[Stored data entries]
┌──

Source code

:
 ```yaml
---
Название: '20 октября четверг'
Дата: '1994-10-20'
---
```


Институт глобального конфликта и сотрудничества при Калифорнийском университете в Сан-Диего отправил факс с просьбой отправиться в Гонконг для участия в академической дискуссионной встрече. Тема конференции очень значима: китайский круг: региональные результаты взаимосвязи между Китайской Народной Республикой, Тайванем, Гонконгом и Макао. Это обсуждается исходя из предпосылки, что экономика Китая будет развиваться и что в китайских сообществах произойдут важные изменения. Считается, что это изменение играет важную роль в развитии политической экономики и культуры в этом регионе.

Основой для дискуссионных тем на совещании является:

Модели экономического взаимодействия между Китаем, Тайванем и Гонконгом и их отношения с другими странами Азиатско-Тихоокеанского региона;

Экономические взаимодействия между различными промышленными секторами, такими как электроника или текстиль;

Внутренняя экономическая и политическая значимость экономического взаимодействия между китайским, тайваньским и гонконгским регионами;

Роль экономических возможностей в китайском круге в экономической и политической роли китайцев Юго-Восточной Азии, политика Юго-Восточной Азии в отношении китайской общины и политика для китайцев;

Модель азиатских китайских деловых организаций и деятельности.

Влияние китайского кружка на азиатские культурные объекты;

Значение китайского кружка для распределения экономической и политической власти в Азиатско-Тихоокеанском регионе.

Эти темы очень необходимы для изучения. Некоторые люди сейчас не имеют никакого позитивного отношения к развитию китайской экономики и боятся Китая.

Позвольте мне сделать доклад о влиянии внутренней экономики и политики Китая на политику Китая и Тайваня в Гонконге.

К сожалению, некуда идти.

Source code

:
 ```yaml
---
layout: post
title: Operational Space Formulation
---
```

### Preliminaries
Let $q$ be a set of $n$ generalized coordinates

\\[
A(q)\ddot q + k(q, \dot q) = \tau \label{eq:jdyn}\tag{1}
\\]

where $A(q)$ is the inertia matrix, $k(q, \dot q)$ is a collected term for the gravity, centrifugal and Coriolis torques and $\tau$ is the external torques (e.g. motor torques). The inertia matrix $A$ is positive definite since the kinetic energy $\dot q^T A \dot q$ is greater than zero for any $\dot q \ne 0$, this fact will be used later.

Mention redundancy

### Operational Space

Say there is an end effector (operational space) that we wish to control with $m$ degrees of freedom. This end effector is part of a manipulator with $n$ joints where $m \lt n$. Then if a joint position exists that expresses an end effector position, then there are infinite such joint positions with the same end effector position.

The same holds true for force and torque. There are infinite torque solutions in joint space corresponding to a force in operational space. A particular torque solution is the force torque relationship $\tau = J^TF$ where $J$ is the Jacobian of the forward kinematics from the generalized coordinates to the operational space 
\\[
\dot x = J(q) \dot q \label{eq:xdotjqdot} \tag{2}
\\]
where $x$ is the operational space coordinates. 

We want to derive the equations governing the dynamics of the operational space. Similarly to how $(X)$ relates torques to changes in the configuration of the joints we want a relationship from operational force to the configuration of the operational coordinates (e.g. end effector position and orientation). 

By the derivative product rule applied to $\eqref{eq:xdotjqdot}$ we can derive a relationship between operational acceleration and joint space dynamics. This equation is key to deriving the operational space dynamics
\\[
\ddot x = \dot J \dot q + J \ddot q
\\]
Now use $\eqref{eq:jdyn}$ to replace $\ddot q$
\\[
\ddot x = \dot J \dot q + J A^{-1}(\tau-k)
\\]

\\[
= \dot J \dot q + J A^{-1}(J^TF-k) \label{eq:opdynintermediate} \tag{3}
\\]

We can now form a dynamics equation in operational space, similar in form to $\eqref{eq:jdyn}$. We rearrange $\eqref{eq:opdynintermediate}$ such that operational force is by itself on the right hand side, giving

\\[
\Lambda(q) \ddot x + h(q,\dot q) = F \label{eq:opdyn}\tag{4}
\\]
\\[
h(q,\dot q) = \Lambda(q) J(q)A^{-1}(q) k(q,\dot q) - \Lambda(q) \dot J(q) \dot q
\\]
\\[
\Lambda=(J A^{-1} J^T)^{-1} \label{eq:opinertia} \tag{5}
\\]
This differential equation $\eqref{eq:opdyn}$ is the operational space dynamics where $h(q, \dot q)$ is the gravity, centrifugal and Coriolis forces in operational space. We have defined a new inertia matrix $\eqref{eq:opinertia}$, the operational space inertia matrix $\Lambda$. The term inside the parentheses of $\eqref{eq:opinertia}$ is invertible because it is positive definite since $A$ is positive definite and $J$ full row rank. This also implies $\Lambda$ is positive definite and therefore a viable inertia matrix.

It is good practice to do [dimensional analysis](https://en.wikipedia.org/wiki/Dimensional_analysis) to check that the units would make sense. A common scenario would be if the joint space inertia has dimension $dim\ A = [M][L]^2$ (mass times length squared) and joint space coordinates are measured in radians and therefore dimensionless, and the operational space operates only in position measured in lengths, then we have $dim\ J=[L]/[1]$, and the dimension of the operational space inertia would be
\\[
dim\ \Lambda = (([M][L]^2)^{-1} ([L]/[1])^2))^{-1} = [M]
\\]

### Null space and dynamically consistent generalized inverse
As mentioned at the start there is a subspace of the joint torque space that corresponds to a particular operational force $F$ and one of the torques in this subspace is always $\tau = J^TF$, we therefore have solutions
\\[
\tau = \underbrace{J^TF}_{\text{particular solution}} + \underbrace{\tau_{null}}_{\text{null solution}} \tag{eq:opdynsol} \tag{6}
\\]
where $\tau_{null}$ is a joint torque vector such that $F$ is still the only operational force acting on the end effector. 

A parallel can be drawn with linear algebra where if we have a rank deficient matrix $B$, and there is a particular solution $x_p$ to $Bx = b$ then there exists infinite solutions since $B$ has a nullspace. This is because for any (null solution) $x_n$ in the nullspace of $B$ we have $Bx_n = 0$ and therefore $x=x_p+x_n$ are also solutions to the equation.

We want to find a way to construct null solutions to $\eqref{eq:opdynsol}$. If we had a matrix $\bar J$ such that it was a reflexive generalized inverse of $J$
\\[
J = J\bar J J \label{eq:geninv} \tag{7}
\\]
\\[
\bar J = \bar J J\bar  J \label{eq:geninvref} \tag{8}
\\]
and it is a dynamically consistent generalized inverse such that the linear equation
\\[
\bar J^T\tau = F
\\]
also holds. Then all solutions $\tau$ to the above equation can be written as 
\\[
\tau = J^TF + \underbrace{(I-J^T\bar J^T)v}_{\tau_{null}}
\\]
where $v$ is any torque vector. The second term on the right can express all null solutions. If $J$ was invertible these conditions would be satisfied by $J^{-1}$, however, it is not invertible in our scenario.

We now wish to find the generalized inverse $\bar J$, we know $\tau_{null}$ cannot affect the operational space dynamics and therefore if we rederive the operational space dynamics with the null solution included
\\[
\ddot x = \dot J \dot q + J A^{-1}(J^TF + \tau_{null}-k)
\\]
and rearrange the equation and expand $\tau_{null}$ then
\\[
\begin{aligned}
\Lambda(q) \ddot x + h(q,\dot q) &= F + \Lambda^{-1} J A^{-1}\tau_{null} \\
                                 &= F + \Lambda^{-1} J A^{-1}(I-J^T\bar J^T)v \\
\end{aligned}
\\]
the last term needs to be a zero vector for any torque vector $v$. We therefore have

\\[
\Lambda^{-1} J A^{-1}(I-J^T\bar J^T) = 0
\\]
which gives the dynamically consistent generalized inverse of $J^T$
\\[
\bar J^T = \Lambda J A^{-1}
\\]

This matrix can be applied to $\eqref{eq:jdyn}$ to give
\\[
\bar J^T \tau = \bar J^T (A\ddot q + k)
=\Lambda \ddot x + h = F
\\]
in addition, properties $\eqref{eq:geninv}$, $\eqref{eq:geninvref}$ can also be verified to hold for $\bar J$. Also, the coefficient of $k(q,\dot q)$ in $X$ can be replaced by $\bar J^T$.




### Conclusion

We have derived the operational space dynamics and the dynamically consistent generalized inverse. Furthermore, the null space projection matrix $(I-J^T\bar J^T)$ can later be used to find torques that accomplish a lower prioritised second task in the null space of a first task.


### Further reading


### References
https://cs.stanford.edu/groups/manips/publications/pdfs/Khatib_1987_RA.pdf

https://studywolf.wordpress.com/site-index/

└──

Go through the records. Copy each line where "китайского" appears.

Влияние китайского кружка на азиатские культурные объекты;
Значение китайского кружка для распределения экономической и политической власти в Азиатско-Тихоокеанском регионе.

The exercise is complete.